(Source texts of formatted documents)

^^^^

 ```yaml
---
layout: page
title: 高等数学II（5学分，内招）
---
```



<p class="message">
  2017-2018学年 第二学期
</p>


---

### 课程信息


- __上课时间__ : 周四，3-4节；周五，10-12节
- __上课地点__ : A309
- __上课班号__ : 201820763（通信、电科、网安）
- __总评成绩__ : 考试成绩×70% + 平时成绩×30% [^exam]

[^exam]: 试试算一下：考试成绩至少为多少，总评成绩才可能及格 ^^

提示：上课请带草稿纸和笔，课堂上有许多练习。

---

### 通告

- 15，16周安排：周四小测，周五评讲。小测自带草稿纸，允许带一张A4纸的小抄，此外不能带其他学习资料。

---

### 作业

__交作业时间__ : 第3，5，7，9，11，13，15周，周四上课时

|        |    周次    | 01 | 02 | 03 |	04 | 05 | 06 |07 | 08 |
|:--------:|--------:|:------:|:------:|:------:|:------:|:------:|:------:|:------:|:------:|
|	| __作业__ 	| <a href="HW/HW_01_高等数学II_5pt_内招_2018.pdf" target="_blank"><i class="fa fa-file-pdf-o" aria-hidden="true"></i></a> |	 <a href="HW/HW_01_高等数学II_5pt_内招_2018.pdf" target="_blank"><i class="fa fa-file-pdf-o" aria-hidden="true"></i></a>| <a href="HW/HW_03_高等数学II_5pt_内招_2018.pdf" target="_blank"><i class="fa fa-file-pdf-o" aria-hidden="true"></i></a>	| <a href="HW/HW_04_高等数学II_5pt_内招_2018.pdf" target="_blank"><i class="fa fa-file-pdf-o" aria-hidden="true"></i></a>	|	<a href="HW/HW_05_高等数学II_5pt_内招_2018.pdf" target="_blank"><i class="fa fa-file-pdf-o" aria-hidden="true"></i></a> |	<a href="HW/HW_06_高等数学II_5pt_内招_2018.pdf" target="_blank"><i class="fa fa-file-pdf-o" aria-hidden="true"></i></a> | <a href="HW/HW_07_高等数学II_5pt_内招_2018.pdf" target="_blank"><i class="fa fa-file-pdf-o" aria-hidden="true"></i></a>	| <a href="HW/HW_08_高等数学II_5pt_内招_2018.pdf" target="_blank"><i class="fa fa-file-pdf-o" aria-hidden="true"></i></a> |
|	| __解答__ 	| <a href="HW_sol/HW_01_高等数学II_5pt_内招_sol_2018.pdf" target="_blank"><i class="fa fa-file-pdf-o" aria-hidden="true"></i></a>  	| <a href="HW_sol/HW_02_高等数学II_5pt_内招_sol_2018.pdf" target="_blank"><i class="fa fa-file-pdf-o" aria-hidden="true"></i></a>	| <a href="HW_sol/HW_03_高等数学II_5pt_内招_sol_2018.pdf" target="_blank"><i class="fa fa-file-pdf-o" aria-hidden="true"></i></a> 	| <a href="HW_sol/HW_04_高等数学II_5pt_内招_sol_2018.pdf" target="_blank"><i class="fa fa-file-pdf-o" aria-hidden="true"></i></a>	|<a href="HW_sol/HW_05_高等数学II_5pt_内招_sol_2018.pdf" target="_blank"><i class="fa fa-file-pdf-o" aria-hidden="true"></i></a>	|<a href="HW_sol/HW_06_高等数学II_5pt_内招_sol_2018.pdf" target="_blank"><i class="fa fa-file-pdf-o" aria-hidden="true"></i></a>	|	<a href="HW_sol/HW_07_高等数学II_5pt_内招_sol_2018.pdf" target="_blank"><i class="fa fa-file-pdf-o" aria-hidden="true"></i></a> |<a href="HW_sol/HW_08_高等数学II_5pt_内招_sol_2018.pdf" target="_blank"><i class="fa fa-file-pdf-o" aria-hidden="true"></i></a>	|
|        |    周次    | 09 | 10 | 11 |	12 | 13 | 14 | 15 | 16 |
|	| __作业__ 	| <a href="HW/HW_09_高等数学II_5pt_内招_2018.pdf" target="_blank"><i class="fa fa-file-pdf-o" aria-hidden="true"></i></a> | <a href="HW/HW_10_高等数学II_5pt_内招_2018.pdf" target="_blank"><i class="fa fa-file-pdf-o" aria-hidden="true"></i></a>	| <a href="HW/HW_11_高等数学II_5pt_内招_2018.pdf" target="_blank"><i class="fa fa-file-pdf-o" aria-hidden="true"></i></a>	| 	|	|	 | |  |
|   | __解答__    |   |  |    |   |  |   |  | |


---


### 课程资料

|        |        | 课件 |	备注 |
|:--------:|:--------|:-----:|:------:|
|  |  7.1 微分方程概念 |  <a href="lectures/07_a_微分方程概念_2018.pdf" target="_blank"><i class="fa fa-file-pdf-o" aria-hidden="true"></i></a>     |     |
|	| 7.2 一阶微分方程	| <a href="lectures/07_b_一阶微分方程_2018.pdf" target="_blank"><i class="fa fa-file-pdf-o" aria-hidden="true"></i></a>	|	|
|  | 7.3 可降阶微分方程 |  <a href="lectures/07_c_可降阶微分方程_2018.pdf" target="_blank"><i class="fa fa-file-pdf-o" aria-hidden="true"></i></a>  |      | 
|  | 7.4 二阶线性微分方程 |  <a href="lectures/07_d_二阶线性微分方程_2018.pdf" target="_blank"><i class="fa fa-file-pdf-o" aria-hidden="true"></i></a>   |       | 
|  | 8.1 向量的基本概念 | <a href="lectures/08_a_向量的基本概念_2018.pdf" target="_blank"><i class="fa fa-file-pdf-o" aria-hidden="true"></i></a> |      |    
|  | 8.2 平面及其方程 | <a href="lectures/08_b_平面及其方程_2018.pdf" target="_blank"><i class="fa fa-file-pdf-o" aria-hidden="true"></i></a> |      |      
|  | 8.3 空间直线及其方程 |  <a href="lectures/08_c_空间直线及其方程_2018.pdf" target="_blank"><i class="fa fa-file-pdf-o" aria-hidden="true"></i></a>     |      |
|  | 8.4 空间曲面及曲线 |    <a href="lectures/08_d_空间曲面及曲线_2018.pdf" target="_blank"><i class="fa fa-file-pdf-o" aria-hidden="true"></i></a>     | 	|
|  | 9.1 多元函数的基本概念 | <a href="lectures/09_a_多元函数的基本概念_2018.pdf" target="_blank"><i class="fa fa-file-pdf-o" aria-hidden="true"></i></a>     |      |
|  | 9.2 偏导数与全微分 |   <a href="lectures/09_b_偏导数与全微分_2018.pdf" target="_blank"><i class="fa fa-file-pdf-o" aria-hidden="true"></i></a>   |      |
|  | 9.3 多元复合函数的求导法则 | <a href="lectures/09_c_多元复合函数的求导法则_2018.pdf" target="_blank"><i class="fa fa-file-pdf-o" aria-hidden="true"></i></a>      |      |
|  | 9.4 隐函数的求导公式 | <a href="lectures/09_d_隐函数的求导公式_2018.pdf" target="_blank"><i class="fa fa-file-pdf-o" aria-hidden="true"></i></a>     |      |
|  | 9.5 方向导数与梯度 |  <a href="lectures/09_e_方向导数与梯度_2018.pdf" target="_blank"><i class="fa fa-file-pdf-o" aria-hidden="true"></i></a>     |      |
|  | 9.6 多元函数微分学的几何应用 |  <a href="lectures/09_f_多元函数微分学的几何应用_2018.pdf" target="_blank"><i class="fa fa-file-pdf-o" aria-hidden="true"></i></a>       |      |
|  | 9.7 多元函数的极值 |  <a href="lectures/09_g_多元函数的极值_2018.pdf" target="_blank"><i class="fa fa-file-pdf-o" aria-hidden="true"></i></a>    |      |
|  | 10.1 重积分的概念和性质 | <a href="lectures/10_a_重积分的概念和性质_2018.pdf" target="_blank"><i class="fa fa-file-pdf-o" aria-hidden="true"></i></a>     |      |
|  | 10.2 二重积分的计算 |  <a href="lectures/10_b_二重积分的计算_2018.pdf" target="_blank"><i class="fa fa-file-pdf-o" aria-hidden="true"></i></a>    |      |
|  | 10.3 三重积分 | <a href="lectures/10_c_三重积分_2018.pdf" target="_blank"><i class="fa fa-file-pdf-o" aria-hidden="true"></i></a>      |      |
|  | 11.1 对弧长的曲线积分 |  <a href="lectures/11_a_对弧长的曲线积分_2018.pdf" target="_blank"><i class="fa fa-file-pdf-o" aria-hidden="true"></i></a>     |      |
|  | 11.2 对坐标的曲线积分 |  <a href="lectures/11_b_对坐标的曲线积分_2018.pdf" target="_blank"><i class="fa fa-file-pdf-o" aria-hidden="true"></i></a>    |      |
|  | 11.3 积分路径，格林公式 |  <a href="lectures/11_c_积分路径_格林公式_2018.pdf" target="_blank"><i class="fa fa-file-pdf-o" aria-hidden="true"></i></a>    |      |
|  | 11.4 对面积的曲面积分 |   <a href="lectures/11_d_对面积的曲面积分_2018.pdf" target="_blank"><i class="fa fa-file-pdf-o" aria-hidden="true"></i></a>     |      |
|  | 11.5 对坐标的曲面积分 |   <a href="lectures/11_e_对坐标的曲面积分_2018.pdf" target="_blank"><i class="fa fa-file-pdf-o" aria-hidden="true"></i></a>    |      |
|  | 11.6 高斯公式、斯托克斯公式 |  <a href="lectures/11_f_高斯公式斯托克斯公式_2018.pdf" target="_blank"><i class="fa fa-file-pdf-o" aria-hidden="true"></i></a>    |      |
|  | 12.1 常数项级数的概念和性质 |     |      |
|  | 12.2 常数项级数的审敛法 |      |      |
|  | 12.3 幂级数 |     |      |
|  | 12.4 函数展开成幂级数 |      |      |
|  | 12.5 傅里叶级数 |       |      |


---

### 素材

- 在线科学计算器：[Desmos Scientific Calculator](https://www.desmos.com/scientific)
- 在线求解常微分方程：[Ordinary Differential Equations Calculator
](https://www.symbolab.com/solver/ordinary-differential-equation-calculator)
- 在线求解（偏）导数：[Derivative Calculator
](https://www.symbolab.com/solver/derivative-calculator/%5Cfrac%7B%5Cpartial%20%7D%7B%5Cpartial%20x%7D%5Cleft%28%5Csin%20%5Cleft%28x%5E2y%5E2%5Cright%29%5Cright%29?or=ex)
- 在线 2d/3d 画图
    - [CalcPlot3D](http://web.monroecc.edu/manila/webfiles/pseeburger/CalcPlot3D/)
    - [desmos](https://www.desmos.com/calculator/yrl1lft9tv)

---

^^^^

Required action: Scan the data above for the word "symbolab", then copy every line that holds it.

Answer to this task:
](https://www.symbolab.com/solver/ordinary-differential-equation-calculator)
](https://www.symbolab.com/solver/derivative-calculator/%5Cfrac%7B%5Cpartial%20%7D%7B%5Cpartial%20x%7D%5Cleft%28%5Csin%20%5Cleft%28x%5E2y%5E2%5Cright%29%5Cright%29?or=ex)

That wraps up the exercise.